*Extracted data*:

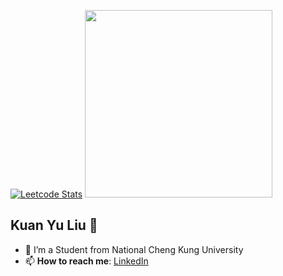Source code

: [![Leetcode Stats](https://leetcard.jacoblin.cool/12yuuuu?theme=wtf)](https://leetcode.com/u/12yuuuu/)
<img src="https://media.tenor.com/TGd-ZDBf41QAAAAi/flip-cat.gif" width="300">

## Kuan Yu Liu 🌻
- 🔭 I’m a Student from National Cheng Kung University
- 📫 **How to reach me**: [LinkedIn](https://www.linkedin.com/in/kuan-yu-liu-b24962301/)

...

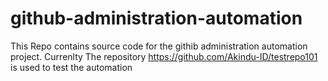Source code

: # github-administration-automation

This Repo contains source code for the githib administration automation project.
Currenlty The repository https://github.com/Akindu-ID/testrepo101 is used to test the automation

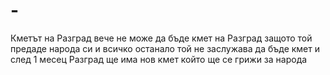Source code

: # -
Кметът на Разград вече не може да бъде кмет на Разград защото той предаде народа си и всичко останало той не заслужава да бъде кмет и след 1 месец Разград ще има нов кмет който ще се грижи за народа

---

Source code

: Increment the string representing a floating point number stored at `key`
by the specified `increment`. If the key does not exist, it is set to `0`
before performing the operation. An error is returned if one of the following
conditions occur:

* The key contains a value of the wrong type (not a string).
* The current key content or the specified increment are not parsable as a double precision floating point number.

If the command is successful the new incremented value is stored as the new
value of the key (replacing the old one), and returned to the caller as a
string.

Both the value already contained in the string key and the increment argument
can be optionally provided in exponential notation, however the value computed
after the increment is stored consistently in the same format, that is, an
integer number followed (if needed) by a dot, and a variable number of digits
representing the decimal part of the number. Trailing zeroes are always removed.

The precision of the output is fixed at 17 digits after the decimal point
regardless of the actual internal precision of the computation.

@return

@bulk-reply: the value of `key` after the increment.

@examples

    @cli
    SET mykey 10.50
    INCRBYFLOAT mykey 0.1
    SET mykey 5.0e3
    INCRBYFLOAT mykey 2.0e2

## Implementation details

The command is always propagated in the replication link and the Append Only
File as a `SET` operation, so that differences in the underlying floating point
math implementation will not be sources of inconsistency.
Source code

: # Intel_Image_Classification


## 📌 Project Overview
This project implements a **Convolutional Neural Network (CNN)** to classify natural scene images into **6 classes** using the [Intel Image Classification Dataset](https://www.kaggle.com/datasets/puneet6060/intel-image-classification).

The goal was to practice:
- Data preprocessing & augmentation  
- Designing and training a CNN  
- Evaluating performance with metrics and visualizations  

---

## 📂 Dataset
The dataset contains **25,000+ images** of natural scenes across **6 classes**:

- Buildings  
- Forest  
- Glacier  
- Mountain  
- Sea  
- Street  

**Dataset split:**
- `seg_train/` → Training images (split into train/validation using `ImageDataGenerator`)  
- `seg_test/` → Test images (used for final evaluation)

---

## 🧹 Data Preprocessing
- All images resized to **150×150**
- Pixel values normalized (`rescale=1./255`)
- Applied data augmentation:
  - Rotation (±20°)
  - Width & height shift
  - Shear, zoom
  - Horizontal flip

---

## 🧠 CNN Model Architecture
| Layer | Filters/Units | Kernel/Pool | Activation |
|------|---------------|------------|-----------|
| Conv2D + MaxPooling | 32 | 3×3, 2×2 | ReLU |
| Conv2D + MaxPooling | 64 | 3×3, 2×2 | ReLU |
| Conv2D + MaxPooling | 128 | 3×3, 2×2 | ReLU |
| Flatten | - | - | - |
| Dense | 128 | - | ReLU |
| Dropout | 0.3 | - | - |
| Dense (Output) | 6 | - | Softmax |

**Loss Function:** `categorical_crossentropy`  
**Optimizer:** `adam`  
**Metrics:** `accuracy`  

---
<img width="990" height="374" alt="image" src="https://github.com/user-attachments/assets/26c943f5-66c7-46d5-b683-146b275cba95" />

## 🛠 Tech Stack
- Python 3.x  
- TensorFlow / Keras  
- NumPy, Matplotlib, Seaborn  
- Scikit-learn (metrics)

*What is needed*:
Please list every line of the records that contains "github".

*Exercise solution*:
: # github-administration-automation
Currenlty The repository https://github.com/Akindu-ID/testrepo101 is used to test the automation
<img width="990" height="374" alt="image" src="https://github.com/user-attachments/assets/26c943f5-66c7-46d5-b683-146b275cba95" />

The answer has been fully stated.